# REQUIREMENT
Report each line of the data that contains the string "enumerate".

◆ ◆ ◆ ◆

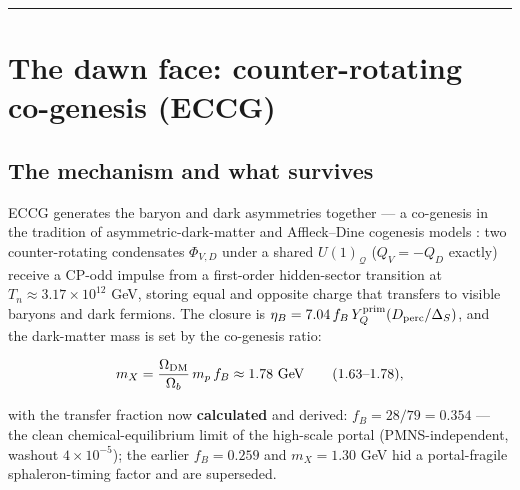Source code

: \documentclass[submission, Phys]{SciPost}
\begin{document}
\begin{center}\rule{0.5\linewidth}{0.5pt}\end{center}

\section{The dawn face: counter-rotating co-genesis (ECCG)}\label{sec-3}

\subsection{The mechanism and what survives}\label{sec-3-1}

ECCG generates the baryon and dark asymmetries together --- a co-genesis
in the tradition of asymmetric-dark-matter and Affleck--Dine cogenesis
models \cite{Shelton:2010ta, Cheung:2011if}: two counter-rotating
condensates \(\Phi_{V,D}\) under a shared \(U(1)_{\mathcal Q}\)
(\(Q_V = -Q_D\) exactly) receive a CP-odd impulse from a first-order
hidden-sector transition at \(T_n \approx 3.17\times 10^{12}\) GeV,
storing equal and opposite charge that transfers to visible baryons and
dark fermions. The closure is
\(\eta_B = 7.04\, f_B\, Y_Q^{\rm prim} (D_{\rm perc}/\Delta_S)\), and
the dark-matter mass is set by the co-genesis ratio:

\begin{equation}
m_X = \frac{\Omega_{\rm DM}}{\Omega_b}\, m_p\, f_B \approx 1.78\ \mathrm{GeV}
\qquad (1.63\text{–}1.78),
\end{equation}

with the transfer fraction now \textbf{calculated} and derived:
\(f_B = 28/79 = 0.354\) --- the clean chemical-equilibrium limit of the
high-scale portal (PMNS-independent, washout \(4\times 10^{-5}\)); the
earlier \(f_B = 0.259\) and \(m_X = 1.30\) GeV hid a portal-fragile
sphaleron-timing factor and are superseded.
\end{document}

◆ ◆ ◆ ◆

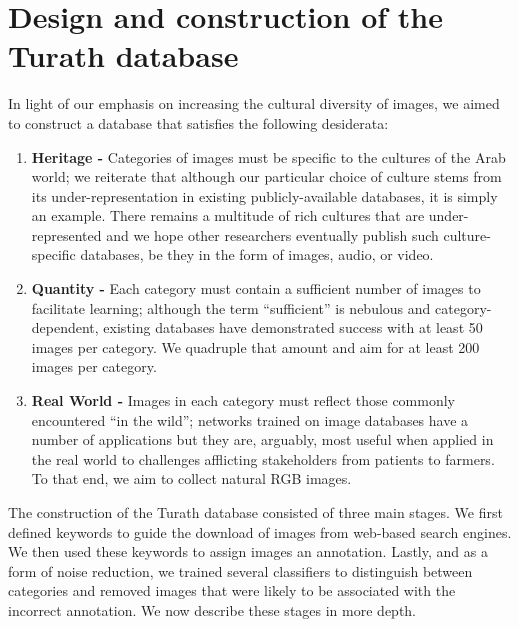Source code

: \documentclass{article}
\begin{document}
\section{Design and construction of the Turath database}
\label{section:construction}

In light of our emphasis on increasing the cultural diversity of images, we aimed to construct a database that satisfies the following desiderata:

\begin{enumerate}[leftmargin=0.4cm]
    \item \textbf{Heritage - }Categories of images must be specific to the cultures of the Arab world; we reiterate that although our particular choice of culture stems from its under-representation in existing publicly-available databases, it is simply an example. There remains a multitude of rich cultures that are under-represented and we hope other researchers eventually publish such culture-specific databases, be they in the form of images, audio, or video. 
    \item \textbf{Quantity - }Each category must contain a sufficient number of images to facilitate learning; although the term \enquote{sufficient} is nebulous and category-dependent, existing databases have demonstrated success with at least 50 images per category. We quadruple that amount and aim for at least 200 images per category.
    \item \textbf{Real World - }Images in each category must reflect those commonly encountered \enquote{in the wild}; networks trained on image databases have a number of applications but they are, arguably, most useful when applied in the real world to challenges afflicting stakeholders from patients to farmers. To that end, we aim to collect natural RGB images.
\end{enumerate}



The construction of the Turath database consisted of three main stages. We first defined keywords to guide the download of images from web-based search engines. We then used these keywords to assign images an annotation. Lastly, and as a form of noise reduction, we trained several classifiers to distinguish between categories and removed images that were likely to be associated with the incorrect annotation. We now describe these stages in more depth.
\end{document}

◆ ◆ ◆ ◆

# FINISHED EXERCISE
\begin{enumerate}[leftmargin=0.4cm]
\end{enumerate}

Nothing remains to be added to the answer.